Records for this task START

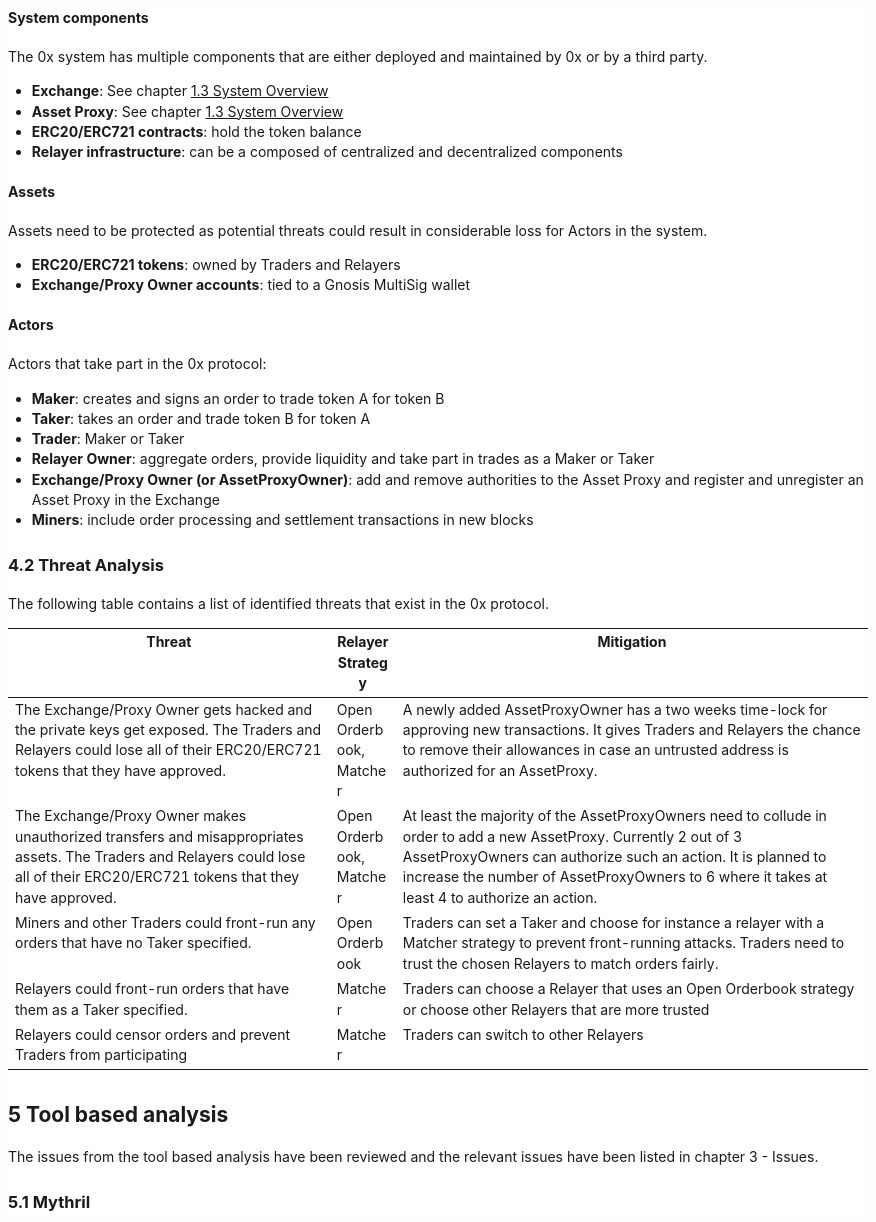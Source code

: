 #### System components

The 0x system has multiple components that are either deployed and maintained by 0x or by a third party. 

* **Exchange**: See chapter [1.3 System Overview](#13-system-overview) 
* **Asset Proxy**: See chapter [1.3 System Overview](#13-system-overview) 
* **ERC20/ERC721 contracts**: hold the token balance
* **Relayer infrastructure**: can be a composed of centralized and decentralized components  


#### Assets

Assets need to be protected as potential threats could result in considerable loss for Actors in the system.

* **ERC20/ERC721 tokens**: owned by Traders and Relayers 
* **Exchange/Proxy Owner accounts**: tied to a Gnosis MultiSig wallet   

#### Actors

Actors that take part in the 0x protocol:

* **Maker**: creates and signs an order to trade token A for token B 
* **Taker**: takes an order and trade token B for token A  
* **Trader**: Maker or Taker
* **Relayer Owner**: aggregate orders, provide liquidity and take part in trades as a Maker or Taker 
* **Exchange/Proxy Owner (or AssetProxyOwner)**: add and remove authorities to the Asset Proxy and register and unregister an Asset Proxy in the Exchange 
* **Miners**: include order processing and settlement transactions in new blocks 


### 4.2 Threat Analysis 

The following table contains a list of identified threats that exist in the 0x protocol.

|  Threat | Relayer Strategy | Mitigation | 
|-------------|-------------|-------------|
| The Exchange/Proxy Owner gets hacked and the private keys get exposed. The Traders and Relayers could lose all of their ERC20/ERC721 tokens that they have approved. | Open Orderbook, Matcher | A newly added AssetProxyOwner has a two weeks time-lock for approving new transactions. It gives Traders and Relayers the chance to remove their allowances in case an untrusted address is authorized for an AssetProxy. |
| The Exchange/Proxy Owner makes unauthorized transfers and misappropriates assets. The Traders and Relayers could lose all of their ERC20/ERC721 tokens that they have approved. | Open Orderbook, Matcher | At least the majority of the AssetProxyOwners need to collude in order to add a new AssetProxy. Currently 2 out of 3 AssetProxyOwners can authorize such an action. It is planned to increase the number of AssetProxyOwners to 6 where it takes at least 4 to authorize an action.  |
| Miners and other Traders could front-run any orders that have no Taker specified.  | Open Orderbook | Traders can set a Taker and choose for instance a relayer with a Matcher strategy to prevent front-running attacks. Traders need to trust the chosen Relayers to match orders fairly.|
| Relayers could front-run orders that have them as a Taker specified. | Matcher | Traders can choose a Relayer that uses an Open Orderbook strategy or choose other Relayers that are more trusted |
| Relayers could censor orders and prevent Traders from participating | Matcher | Traders can switch to other Relayers |


## 5 Tool based analysis 

The issues from the tool based analysis have been reviewed and the relevant issues have been listed in chapter 3 - Issues. 


### 5.1 Mythril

Records for this task END

▶ Problem: What do the lines above say from the one containing "Gnosis MultiSig wallet" down to the one containing "a Maker or Taker"? Return them exactly, both end lines included, and only them.

▶ Response area:
* **Exchange/Proxy Owner accounts**: tied to a Gnosis MultiSig wallet   

#### Actors

Actors that take part in the 0x protocol:

* **Maker**: creates and signs an order to trade token A for token B 
* **Taker**: takes an order and trade token B for token A  
* **Trader**: Maker or Taker
* **Relayer Owner**: aggregate orders, provide liquidity and take part in trades as a Maker or Taker 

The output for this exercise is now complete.